Assignment
Every record must be written out once more, with nothing added or omitted.

◆ ◆ ◆ ◆ ◆

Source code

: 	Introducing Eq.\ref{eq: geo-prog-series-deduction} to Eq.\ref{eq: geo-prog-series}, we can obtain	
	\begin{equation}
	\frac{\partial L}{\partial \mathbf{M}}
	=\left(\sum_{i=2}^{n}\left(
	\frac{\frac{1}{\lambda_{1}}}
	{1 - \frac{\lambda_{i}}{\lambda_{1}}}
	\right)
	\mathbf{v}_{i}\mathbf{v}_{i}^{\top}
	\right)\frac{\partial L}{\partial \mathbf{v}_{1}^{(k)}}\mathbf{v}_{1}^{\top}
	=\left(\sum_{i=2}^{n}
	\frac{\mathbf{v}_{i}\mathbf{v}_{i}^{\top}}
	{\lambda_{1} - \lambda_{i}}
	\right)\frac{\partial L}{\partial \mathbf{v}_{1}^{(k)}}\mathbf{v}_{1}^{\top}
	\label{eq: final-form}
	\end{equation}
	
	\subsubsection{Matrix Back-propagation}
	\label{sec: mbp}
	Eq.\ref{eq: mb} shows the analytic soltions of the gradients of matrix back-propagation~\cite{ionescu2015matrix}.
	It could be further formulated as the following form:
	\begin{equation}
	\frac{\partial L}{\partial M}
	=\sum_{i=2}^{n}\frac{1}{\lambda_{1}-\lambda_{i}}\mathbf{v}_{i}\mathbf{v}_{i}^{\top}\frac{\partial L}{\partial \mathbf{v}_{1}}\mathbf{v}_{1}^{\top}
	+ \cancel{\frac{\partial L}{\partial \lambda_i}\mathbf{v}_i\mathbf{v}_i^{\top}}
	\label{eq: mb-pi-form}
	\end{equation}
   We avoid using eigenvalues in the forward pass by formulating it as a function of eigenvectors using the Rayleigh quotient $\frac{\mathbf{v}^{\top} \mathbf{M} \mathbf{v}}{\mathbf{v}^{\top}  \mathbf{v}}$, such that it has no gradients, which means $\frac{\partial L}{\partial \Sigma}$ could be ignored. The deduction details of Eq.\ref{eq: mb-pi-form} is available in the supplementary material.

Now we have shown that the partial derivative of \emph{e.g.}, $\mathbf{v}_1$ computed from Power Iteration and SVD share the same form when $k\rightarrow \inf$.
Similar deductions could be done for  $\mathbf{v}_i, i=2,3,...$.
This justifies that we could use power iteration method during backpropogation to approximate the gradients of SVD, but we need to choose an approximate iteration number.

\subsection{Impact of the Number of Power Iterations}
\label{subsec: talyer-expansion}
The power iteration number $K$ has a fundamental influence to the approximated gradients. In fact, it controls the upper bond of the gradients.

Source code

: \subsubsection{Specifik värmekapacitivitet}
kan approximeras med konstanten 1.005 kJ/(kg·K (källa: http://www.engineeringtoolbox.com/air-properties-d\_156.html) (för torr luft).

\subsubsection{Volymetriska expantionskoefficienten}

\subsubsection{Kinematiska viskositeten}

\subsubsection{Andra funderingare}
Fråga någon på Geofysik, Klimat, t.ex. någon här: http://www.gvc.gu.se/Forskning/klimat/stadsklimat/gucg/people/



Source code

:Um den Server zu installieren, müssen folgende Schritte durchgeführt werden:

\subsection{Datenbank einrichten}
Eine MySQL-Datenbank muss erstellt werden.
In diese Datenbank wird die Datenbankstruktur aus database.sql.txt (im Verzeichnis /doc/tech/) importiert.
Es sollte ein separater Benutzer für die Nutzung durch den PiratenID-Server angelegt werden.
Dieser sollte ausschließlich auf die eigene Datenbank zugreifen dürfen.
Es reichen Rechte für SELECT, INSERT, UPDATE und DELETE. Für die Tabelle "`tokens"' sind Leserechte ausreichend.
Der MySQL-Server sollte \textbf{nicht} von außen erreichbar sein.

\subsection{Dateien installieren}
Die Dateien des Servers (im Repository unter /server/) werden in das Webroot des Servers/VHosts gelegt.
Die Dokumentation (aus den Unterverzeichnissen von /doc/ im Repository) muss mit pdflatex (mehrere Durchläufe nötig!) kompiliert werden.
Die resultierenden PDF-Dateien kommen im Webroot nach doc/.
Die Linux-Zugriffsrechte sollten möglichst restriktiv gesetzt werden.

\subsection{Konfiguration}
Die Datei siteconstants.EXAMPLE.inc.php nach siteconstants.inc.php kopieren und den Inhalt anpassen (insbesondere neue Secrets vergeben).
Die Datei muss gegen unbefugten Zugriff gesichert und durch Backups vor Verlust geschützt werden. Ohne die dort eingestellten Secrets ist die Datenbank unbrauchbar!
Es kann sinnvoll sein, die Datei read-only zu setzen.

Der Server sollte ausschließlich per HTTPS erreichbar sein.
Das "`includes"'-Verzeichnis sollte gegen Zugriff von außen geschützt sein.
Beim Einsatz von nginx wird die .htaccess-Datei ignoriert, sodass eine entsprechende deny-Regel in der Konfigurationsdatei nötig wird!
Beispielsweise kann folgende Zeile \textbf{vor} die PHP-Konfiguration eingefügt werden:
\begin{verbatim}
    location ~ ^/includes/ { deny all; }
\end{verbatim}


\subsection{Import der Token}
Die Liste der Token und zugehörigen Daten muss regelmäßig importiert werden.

◆ ◆ ◆ ◆ ◆

Answer
Source code

: 	Introducing Eq.\ref{eq: geo-prog-series-deduction} to Eq.\ref{eq: geo-prog-series}, we can obtain	
	\begin{equation}
	\frac{\partial L}{\partial \mathbf{M}}
	=\left(\sum_{i=2}^{n}\left(
	\frac{\frac{1}{\lambda_{1}}}
	{1 - \frac{\lambda_{i}}{\lambda_{1}}}
	\right)
	\mathbf{v}_{i}\mathbf{v}_{i}^{\top}
	\right)\frac{\partial L}{\partial \mathbf{v}_{1}^{(k)}}\mathbf{v}_{1}^{\top}
	=\left(\sum_{i=2}^{n}
	\frac{\mathbf{v}_{i}\mathbf{v}_{i}^{\top}}
	{\lambda_{1} - \lambda_{i}}
	\right)\frac{\partial L}{\partial \mathbf{v}_{1}^{(k)}}\mathbf{v}_{1}^{\top}
	\label{eq: final-form}
	\end{equation}
	
	\subsubsection{Matrix Back-propagation}
	\label{sec: mbp}
	Eq.\ref{eq: mb} shows the analytic soltions of the gradients of matrix back-propagation~\cite{ionescu2015matrix}.
	It could be further formulated as the following form:
	\begin{equation}
	\frac{\partial L}{\partial M}
	=\sum_{i=2}^{n}\frac{1}{\lambda_{1}-\lambda_{i}}\mathbf{v}_{i}\mathbf{v}_{i}^{\top}\frac{\partial L}{\partial \mathbf{v}_{1}}\mathbf{v}_{1}^{\top}
	+ \cancel{\frac{\partial L}{\partial \lambda_i}\mathbf{v}_i\mathbf{v}_i^{\top}}
	\label{eq: mb-pi-form}
	\end{equation}
   We avoid using eigenvalues in the forward pass by formulating it as a function of eigenvectors using the Rayleigh quotient $\frac{\mathbf{v}^{\top} \mathbf{M} \mathbf{v}}{\mathbf{v}^{\top}  \mathbf{v}}$, such that it has no gradients, which means $\frac{\partial L}{\partial \Sigma}$ could be ignored. The deduction details of Eq.\ref{eq: mb-pi-form} is available in the supplementary material.

Now we have shown that the partial derivative of \emph{e.g.}, $\mathbf{v}_1$ computed from Power Iteration and SVD share the same form when $k\rightarrow \inf$.
Similar deductions could be done for  $\mathbf{v}_i, i=2,3,...$.
This justifies that we could use power iteration method during backpropogation to approximate the gradients of SVD, but we need to choose an approximate iteration number.

\subsection{Impact of the Number of Power Iterations}
\label{subsec: talyer-expansion}
The power iteration number $K$ has a fundamental influence to the approximated gradients. In fact, it controls the upper bond of the gradients.

Source code

: \subsubsection{Specifik värmekapacitivitet}
kan approximeras med konstanten 1.005 kJ/(kg·K (källa: http://www.engineeringtoolbox.com/air-properties-d\_156.html) (för torr luft).

\subsubsection{Volymetriska expantionskoefficienten}

\subsubsection{Kinematiska viskositeten}

\subsubsection{Andra funderingare}
Fråga någon på Geofysik, Klimat, t.ex. någon här: http://www.gvc.gu.se/Forskning/klimat/stadsklimat/gucg/people/



Source code

:Um den Server zu installieren, müssen folgende Schritte durchgeführt werden:

\subsection{Datenbank einrichten}
Eine MySQL-Datenbank muss erstellt werden.
In diese Datenbank wird die Datenbankstruktur aus database.sql.txt (im Verzeichnis /doc/tech/) importiert.
Es sollte ein separater Benutzer für die Nutzung durch den PiratenID-Server angelegt werden.
Dieser sollte ausschließlich auf die eigene Datenbank zugreifen dürfen.
Es reichen Rechte für SELECT, INSERT, UPDATE und DELETE. Für die Tabelle "`tokens"' sind Leserechte ausreichend.
Der MySQL-Server sollte \textbf{nicht} von außen erreichbar sein.

\subsection{Dateien installieren}
Die Dateien des Servers (im Repository unter /server/) werden in das Webroot des Servers/VHosts gelegt.
Die Dokumentation (aus den Unterverzeichnissen von /doc/ im Repository) muss mit pdflatex (mehrere Durchläufe nötig!) kompiliert werden.
Die resultierenden PDF-Dateien kommen im Webroot nach doc/.
Die Linux-Zugriffsrechte sollten möglichst restriktiv gesetzt werden.

\subsection{Konfiguration}
Die Datei siteconstants.EXAMPLE.inc.php nach siteconstants.inc.php kopieren und den Inhalt anpassen (insbesondere neue Secrets vergeben).
Die Datei muss gegen unbefugten Zugriff gesichert und durch Backups vor Verlust geschützt werden. Ohne die dort eingestellten Secrets ist die Datenbank unbrauchbar!
Es kann sinnvoll sein, die Datei read-only zu setzen.

Der Server sollte ausschließlich per HTTPS erreichbar sein.
Das "`includes"'-Verzeichnis sollte gegen Zugriff von außen geschützt sein.
Beim Einsatz von nginx wird die .htaccess-Datei ignoriert, sodass eine entsprechende deny-Regel in der Konfigurationsdatei nötig wird!
Beispielsweise kann folgende Zeile \textbf{vor} die PHP-Konfiguration eingefügt werden:
\begin{verbatim}
    location ~ ^/includes/ { deny all; }
\end{verbatim}


\subsection{Import der Token}
Die Liste der Token und zugehörigen Daten muss regelmäßig importiert werden.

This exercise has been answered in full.